Segment Open

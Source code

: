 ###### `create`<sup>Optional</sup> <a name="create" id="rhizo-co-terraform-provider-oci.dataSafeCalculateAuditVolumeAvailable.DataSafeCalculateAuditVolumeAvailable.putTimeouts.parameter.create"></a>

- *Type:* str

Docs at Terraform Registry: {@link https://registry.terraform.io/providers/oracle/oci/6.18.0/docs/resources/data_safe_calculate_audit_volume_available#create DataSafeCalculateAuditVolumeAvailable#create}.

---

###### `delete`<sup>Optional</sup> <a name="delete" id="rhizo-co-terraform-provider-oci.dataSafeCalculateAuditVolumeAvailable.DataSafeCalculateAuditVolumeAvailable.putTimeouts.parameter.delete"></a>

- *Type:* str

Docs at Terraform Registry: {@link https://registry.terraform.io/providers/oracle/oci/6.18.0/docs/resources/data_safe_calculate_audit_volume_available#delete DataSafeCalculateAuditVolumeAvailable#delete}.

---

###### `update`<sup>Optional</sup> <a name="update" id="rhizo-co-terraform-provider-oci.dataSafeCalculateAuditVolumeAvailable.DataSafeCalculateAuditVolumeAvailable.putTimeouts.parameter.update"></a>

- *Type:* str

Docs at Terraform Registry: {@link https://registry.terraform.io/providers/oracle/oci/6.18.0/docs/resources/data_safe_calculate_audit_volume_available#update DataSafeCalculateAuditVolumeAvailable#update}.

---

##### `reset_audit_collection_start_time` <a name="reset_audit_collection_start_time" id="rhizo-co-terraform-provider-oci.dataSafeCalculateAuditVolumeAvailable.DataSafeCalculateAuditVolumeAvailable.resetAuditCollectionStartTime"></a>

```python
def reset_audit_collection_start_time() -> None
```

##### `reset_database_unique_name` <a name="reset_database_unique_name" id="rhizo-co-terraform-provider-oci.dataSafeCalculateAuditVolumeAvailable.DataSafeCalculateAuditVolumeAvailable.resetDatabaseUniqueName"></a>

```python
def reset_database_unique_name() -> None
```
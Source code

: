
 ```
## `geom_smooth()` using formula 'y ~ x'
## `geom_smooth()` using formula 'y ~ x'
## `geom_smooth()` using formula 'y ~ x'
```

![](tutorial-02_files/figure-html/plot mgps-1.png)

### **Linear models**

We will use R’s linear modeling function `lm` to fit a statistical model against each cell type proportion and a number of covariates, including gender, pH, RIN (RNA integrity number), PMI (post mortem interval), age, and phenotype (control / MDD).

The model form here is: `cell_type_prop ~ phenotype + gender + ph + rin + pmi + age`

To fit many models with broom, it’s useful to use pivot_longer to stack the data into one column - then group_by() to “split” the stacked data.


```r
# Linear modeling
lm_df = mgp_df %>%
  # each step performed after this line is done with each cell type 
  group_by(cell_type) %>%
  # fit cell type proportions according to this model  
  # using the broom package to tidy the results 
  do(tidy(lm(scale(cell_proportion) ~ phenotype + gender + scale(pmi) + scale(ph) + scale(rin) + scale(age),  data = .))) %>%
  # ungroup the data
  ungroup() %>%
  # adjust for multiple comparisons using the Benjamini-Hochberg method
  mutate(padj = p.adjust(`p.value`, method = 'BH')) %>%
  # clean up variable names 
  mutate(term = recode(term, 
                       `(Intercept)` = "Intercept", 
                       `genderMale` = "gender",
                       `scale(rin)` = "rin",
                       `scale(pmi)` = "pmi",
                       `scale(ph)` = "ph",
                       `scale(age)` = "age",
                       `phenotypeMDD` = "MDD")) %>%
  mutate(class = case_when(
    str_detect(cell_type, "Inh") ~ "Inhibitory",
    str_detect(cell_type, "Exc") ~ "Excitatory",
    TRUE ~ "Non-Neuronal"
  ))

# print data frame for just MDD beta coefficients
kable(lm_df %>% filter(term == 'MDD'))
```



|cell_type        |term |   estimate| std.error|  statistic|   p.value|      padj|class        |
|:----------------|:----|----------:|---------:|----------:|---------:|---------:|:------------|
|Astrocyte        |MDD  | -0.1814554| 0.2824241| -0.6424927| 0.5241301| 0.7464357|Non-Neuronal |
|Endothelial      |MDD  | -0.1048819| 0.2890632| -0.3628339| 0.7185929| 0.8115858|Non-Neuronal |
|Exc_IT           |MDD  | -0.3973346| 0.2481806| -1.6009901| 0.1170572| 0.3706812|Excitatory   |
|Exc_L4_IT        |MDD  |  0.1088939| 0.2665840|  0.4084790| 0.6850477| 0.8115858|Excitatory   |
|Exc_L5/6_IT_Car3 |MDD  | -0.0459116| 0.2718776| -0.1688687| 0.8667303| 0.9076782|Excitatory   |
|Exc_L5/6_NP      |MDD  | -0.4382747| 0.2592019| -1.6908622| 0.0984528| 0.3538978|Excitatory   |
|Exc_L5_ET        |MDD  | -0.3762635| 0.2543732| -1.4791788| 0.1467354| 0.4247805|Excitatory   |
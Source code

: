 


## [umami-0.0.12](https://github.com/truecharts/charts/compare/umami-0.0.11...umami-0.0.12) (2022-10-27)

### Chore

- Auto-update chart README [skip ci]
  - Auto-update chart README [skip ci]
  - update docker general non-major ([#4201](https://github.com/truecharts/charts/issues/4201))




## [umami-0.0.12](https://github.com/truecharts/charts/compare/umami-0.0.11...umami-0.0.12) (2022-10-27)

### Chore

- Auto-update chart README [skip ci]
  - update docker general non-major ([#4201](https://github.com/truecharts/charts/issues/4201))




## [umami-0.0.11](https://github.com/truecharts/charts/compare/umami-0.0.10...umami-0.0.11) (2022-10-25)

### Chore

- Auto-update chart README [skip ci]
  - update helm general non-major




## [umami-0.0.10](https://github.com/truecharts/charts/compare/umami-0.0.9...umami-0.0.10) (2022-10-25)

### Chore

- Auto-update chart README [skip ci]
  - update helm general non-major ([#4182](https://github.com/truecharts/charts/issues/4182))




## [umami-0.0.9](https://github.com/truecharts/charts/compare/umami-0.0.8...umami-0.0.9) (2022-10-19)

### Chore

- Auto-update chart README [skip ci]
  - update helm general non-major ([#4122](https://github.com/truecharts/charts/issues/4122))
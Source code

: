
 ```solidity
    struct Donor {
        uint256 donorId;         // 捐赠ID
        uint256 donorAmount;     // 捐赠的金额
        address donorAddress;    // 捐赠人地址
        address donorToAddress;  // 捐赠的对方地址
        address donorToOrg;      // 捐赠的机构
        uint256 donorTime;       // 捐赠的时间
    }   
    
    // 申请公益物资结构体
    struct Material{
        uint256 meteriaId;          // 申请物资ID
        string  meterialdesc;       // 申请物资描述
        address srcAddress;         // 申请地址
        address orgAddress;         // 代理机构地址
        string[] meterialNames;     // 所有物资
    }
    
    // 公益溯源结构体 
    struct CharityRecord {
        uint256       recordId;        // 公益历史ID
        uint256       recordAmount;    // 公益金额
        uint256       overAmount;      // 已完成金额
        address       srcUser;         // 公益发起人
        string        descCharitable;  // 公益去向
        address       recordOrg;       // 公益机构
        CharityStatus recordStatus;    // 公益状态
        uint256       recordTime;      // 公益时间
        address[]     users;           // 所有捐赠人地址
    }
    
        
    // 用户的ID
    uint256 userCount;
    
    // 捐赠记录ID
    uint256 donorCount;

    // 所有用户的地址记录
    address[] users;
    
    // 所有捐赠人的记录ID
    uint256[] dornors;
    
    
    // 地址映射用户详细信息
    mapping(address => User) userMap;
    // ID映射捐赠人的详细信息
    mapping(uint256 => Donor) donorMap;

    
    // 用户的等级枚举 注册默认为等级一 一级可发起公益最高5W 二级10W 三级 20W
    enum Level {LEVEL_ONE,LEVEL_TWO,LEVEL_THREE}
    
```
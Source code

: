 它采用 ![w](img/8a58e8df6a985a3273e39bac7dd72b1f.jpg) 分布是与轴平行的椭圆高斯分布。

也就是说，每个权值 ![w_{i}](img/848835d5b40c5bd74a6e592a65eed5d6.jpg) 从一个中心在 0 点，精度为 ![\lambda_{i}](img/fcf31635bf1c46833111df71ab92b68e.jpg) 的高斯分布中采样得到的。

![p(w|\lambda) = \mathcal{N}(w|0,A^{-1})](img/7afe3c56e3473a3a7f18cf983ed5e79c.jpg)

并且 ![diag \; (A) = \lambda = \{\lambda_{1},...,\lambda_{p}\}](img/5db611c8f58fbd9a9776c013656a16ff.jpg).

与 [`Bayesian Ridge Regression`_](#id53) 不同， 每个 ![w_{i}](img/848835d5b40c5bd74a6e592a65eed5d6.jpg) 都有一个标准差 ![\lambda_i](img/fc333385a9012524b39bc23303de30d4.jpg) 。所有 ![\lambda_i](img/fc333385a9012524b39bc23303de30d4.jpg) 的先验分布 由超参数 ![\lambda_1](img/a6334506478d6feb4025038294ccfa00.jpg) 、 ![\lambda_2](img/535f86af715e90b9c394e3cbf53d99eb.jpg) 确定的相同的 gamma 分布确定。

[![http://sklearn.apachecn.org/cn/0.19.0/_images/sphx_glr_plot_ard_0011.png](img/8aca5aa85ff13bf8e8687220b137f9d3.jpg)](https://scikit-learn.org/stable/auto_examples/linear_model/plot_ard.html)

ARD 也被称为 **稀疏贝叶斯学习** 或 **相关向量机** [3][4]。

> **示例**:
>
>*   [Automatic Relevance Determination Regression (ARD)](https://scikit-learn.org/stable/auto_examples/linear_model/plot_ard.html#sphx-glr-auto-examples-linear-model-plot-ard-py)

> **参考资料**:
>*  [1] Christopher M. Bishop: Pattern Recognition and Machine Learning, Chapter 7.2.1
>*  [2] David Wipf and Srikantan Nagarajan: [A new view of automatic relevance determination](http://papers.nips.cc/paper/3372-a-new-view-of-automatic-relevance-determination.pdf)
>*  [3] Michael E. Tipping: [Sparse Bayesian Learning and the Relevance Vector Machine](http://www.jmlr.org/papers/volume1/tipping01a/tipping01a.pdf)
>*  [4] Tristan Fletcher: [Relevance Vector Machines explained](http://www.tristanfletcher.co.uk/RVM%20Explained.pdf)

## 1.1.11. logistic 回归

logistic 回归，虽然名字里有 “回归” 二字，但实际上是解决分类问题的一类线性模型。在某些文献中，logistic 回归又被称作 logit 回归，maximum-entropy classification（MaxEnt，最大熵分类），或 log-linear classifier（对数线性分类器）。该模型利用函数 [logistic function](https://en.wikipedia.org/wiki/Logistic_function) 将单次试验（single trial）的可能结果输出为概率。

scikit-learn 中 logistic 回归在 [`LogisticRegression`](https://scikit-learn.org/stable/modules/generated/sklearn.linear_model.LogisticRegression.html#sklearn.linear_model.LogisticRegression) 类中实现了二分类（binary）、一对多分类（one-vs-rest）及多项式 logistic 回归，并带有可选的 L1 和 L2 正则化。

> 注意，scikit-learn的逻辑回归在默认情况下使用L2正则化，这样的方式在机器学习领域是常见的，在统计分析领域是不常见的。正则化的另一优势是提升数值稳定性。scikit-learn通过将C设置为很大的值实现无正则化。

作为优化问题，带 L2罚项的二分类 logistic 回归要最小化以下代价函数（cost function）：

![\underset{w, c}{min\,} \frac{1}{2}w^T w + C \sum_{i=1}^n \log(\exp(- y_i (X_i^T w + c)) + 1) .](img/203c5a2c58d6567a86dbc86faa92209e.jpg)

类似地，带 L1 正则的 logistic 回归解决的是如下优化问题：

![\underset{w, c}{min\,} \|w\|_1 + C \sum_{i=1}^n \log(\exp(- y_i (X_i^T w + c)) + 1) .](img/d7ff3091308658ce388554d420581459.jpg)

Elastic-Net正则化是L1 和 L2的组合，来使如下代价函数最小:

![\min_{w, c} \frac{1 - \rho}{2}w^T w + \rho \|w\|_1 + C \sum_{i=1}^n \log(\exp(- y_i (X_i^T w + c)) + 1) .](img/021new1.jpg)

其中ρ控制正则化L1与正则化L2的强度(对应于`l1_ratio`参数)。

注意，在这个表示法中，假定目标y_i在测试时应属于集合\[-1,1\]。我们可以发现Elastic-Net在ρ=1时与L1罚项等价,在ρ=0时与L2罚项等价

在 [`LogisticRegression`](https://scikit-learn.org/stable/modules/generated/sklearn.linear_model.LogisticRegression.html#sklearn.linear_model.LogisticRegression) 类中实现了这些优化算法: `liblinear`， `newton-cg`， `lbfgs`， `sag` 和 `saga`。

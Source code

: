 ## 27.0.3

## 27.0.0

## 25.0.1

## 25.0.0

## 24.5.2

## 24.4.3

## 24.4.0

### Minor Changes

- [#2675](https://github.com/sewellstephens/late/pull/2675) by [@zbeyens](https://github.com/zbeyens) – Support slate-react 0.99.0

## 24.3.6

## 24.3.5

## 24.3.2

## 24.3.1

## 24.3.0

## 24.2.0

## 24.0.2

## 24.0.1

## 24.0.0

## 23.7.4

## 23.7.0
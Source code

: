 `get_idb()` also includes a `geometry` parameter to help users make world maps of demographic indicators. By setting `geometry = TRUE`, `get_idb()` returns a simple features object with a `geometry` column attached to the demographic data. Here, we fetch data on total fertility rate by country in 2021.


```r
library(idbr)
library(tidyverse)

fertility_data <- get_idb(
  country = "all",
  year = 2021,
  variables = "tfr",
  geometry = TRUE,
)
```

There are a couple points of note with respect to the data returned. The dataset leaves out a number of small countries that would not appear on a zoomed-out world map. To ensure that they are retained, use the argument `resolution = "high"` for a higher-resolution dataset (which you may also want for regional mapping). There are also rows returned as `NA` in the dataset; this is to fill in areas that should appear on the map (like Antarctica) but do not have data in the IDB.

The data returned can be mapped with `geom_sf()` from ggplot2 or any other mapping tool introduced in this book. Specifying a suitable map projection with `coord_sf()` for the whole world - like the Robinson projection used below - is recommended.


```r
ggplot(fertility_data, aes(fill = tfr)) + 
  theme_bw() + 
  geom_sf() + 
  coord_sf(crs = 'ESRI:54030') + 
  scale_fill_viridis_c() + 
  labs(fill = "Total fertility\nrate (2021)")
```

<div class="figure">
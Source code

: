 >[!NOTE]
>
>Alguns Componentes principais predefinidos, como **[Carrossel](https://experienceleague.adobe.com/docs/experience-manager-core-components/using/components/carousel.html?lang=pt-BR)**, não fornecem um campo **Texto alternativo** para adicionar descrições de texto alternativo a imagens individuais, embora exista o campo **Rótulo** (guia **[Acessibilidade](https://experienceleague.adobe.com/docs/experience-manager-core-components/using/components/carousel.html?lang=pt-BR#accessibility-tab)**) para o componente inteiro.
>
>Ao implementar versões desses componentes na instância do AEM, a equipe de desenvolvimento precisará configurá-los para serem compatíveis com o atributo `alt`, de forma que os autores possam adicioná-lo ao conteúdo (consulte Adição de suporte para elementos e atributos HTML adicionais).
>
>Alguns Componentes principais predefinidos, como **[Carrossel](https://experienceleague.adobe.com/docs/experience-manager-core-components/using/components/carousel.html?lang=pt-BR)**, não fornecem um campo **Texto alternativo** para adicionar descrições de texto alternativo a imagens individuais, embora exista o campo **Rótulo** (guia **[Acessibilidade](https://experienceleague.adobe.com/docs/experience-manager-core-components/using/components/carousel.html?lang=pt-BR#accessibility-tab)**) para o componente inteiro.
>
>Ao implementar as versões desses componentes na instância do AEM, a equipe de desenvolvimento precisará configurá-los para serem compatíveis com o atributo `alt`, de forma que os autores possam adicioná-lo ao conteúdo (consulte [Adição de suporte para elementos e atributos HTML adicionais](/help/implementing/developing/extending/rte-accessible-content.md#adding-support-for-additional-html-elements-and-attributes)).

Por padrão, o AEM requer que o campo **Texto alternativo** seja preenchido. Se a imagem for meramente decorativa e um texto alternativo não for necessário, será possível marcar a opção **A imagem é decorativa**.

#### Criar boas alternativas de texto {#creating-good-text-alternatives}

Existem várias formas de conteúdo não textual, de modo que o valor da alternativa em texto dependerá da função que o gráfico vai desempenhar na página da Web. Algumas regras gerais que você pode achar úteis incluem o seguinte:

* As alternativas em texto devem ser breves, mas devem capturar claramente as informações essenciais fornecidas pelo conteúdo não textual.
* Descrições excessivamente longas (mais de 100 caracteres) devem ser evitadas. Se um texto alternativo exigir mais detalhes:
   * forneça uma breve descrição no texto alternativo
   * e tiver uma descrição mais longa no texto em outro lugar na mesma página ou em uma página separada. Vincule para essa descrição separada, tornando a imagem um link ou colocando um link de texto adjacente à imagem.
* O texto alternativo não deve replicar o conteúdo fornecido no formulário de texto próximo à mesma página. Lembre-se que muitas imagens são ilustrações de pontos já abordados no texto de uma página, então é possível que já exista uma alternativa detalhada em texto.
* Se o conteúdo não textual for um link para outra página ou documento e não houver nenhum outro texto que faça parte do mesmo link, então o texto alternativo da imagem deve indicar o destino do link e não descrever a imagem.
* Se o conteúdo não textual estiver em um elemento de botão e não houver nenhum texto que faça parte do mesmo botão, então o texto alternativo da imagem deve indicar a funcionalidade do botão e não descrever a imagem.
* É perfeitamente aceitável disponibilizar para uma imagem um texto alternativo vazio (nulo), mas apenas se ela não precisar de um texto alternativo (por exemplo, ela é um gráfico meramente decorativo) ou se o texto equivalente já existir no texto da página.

Segment Closed

EXERCISE AIM → Say how many lines in the entries contain the string "create", and say nothing else.

ANSWER SPACE → 2